Similarly, the interpretation of clinical events during trials is also subject to conflicts. For example, psychedelics-using indigenous communities consider that vomiting on ayahuasca constitutes a form of purification (known as “purga”, meaning to purge). However psychedelic studies have administered anti-vomiting drugs to participants, or discarded the data of those who had vomited, thinking that it would jeopardise results. While vomiting is considered an intrinsic part of ayahuasca ritual, it is dismissed as an unwanted side effect to be eliminated in the biomedical sphere, further testifying to the fundamental frictions that arise when trying to medicalise psychedelic experiences.

  1. Accounting for racial disparities 

Lastly, while pharmaceuticalization might mean that psychoactive substances become accessible to more people, we should stress that non-white, less privileged individuals seem to be left out of these new markets. We consistently see the under-representation of people of colour in Western psychedelic trials. In psychedelic studies conducted between 2000 and 2017, only 2.2% of participants were black compared to non-Hispanic whites who accounted for 82.5% of the participants. This discrepancy might be due to a self-selection bias, where people already interested (and accessing) information on psychedelics apply to participate, or because people from lower socio-economic backgrounds are unable to take time off of work.

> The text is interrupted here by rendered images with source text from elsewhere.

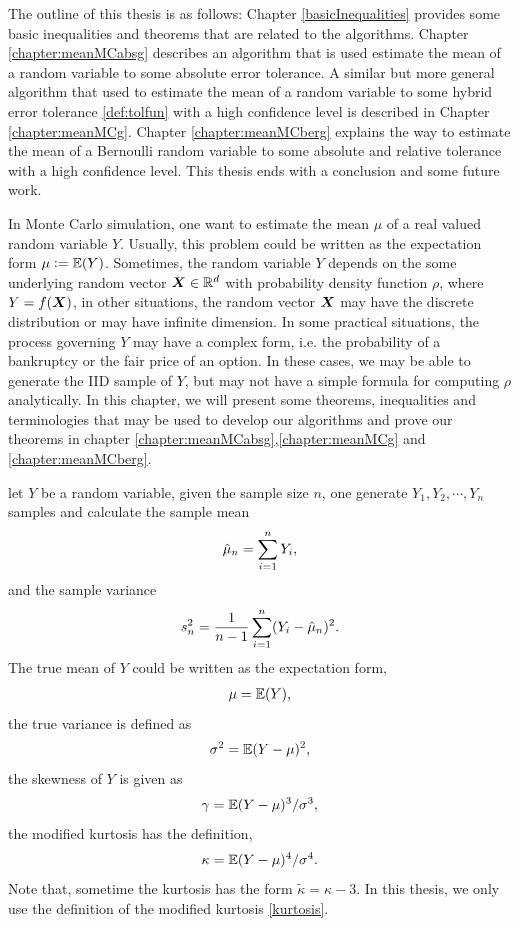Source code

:\documentclass{iitthesis}
\begin{document}
The outline of this thesis is as follows: Chapter \ref{basicInequalities} provides some basic inequalities and theorems that are related to the algorithms. Chapter \ref{chapter:meanMCabsg} describes an algorithm that is used estimate the mean of a random variable to some absolute error tolerance. A similar but more general algorithm that used to estimate the mean of a random variable to some hybrid error tolerance \ref{def:tolfun} with a high confidence level is described in Chapter \ref{chapter:meanMCg}. Chapter \ref{chapter:meanMCberg} explains the way to estimate the mean of a Bernoulli random variable to some absolute and relative tolerance with a high confidence level. This thesis ends with a conclusion and some future work.

\label{basicInequalities}
In Monte Carlo simulation, one want to estimate the mean $\mu$ of a real valued random variable $Y$. Usually, this problem could be written as the expectation form $\mu:=\mathbb{E}(Y)$. Sometimes, the random variable $Y$ depends on the some underlying random vector $\boldsymbol{X} \in \mathbb{R}^d$ with probability density function $\rho$, where $Y = f(\boldsymbol{X})$, in other situations, the random vector $\boldsymbol{X}$ may have the discrete distribution or may have infinite dimension. In some practical situations, the process governing $Y$ may have a complex form, i.e. the probability of a bankruptcy or the fair price of an option. In these cases, we may be able to generate the IID sample of $Y$, but may not have a simple formula for computing $\rho$ analytically. 
In this chapter, we will present some theorems, inequalities and terminologies that may be used to develop our algorithms and prove our theorems in chapter \ref{chapter:meanMCabsg},\ref{chapter:meanMCg} and \ref{chapter:meanMCberg}.

let $Y$ be a random variable, given the sample size $n$, one generate $Y_1, Y_2, \cdots, Y_n$ samples and calculate the sample mean 
\begin{align}\label{samplemean}
\hat{\mu}_n = \sum_{i=1}^n Y_i,
\end{align}
and the sample variance
\begin{align}\label{samplevar}
s^2_n = \frac{1}{n-1}\sum_{i=1}^n (Y_i-\hat{\mu}_n)^2.
\end{align}
The true mean of $Y$ could be written as the expectation form,
\begin{align}\label{truemean}
\mu = \mathbb{E}(Y),
\end{align}
the true variance is defined as
\begin{align}\label{truevar}
\sigma^2 = \mathbb{E}(Y-\mu)^2,
\end{align}
the skewness of $Y$ is given as 
\begin{align}\label{screwness}
\gamma = \mathbb{E}(Y-\mu)^3/\sigma^3,
\end{align}
the modified kurtosis has the definition,
\begin{align}\label{kurtosis}
\kappa = \mathbb{E}(Y-\mu)^4/\sigma^4.
\end{align}
Note that, sometime the kurtosis has the form $\tilde{\kappa} = \kappa-3$. In this thesis, we only use the definition of the modified kurtosis \eqref{kurtosis}.
\end{document}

There are also fears of discrimination and possible criminalisation faced for drug consumption. Similar barriers hinder accessibility to  psychedelic treatments. Therefore, these communities are locked out of the healing potential offered by psychedelics, with no concerted effort to include them in the data used to define the future of psychedelic regulation and access. This is particularly regrettable given that ethnic minorities would probably benefit the most from psychedelic-based therapy to deal with race-based trauma.

Despite supposedly enhancing feelings of togetherness, it seems like the reality of psychedelics is much more exclusive and racialised. For now, it appears that the development of valid psychedelic experiences is mostly reserved for relatively privileged white individuals.

Paving the way forward

Thinking early on about the challenges and barriers that the globalisation and pharmaceuticalization of psychedelics may create is important; it lets us understand what are the underlying conflicts within the industry. More precisely, it appears that dominant Western-led anthropocentric dynamics are shaping a future that may be damaging for humans and non-humans.

The above observations show that much work is needed to ensure that the future of psychedelics is fairer for the environment, promotes more equitable knowledge exchange and truly benefits all. It thus appears imperative to come up with a robust legal framework to regulate plant harvesting practices, recognise and protect indigenous communities’ invaluable expertise, and increase the participation of non-white individuals. Only when these conditions are met, will we be able to start considering psychedelics as promoters of harmony and connections, instead of just pretending to respect these values.